All of which is a rambling preamble to explain why I’m stood, ashen-faced, at the top of Penrhyn Quarry near Bethesda in North Wales. As my children have grown older, my desire to create shared memories has grown stronger. So the prospect of us flying, side-by-side, down the fastest zip-wire in the world seemed like a sure-fire winner. Except – and it’s a rather troubling exception – none of them cares to join me. My eldest decided that, with the pubs reopening, he’d rather be back at university; my daughter says thrill-seeking activities make her feel sick; and my younger, theme park-loving son reckons the zip-wire is a step too far beyond Alton Towers.
Undeterred, I sign the waiver for Velocity 2, ditching my specs to avoid the small print, grab a pair of goggles and a helmet, and raise my arms in surrender as an instructor straps me into a harness-cum-straitjacket. The instructor suggests there may be an element of skill in what follows, but gravity does all the work.
The zip-wire’s vital statistics say it all. It stretches for 1.55km and descents at up to 100mph are possible. This is the fastest zip-line in the world. The maximum weight of 120kg (just under 19 stone) brings back memories of a school abseiling trip, when an instructor told us the ropes were strong enough to hold a Ford Escort and a packet of mints. Needless to say, we all emptied our pockets of confectionery.

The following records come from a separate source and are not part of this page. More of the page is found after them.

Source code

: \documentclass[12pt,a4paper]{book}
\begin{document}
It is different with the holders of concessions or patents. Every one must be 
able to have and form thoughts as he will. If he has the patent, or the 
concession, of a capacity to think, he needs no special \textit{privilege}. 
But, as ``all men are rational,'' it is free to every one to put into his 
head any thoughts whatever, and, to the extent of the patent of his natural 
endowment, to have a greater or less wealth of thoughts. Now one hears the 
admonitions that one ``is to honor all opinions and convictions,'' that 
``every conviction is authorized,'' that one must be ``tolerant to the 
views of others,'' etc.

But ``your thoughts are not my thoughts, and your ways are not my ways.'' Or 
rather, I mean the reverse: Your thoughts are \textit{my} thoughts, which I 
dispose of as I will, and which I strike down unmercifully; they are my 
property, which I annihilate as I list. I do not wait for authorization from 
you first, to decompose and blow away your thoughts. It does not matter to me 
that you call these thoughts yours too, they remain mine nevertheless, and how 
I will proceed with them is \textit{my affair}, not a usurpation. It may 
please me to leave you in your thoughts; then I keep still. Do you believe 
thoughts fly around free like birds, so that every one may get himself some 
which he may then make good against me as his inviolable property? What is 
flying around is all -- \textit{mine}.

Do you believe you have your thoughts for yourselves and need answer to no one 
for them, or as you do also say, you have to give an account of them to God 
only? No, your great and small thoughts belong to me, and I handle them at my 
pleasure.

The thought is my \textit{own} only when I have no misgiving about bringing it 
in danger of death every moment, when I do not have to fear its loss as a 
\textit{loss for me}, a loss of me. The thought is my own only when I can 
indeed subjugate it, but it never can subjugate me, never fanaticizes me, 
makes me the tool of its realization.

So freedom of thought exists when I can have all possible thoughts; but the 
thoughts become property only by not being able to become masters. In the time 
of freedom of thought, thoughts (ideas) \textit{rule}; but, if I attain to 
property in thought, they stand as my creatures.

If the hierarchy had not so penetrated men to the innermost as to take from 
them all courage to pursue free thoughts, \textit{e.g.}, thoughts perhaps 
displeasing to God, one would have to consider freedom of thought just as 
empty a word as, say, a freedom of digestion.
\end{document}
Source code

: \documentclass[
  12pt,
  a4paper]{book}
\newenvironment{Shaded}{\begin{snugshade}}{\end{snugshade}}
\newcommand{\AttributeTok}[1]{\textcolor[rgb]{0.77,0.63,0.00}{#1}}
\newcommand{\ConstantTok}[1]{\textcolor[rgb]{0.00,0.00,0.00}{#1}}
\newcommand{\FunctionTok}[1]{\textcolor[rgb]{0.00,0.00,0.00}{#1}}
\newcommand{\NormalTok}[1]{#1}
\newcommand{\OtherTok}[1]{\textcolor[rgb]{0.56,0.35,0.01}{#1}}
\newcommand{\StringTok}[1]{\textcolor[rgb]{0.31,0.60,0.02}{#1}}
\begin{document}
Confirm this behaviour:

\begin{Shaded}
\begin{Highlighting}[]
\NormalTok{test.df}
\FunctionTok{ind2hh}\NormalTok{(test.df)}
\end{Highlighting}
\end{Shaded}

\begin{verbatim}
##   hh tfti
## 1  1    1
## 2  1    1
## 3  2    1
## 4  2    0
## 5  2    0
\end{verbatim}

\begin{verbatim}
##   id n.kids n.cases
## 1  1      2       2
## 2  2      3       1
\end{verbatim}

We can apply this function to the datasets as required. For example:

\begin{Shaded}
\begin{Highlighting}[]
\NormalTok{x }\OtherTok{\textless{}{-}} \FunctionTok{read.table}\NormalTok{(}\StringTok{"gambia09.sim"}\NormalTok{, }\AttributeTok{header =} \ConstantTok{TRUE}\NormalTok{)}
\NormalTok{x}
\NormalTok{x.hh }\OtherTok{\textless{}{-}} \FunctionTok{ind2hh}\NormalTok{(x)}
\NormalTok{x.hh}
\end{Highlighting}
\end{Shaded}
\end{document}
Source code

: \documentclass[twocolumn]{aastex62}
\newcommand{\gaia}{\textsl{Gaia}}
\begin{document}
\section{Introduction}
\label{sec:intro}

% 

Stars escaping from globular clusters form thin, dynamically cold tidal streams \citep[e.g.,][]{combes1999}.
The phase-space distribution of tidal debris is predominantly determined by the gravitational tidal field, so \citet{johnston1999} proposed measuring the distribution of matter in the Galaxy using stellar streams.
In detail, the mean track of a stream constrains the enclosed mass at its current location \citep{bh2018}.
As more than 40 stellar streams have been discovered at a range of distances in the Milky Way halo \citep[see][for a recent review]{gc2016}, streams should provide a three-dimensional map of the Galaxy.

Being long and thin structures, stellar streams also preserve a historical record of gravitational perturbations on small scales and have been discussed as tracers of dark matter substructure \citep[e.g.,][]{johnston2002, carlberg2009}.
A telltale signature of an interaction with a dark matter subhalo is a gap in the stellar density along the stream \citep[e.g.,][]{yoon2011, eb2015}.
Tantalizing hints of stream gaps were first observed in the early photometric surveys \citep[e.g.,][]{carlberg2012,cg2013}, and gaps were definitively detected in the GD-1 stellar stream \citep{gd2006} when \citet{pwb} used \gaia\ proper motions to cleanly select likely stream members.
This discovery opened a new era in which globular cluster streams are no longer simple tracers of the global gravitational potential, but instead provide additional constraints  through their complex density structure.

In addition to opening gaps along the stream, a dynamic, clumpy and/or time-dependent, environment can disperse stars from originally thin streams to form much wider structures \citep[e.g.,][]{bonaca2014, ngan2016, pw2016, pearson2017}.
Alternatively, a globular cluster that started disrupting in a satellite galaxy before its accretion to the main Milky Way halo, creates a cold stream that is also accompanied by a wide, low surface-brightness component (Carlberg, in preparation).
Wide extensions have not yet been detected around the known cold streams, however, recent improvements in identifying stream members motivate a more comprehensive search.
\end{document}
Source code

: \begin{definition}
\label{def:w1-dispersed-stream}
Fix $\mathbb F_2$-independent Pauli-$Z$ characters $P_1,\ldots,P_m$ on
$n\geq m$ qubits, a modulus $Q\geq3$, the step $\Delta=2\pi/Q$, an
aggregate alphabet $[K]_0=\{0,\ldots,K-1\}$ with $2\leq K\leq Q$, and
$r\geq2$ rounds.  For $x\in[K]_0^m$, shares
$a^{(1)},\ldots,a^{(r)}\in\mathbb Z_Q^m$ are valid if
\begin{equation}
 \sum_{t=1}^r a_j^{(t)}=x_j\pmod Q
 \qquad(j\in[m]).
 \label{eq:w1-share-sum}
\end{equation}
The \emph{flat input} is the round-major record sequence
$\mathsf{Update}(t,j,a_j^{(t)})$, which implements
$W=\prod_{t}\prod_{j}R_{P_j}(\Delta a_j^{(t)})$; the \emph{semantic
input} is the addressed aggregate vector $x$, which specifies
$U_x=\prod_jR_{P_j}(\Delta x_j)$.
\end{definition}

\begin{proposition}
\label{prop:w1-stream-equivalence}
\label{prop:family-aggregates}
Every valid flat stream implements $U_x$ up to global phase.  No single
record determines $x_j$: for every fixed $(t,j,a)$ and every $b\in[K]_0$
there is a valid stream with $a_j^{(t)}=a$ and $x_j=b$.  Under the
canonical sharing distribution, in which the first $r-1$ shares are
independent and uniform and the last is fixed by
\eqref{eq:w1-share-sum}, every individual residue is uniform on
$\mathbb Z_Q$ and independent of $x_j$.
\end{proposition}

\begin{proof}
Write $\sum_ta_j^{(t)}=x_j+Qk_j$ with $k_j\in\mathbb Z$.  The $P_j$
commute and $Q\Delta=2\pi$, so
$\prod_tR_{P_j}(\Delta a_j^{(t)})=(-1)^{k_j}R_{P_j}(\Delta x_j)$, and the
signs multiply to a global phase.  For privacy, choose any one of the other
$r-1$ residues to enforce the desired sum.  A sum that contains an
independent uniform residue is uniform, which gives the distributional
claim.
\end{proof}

Standing by the visitor centre, I watch people plummet along two different zip-lines. I had expected crowds of gap year students, but the ages of most participants range from late-20s to 50s. First up for everyone is the baby line, about 500m long and a chance to get a feel for the process and excitement. Reassuringly, safety is top of the agenda; our harnesses are inspected by an instructor, and once we have been attached to the zip-wire a second instructor double-checks the fastenings. Suddenly we’re hanging face down and prone, peering nervously at the turquoise lagoon below, before a chorus of “Tri, dau, un!” (Welsh for “Three, two, one!”) sets us on our way.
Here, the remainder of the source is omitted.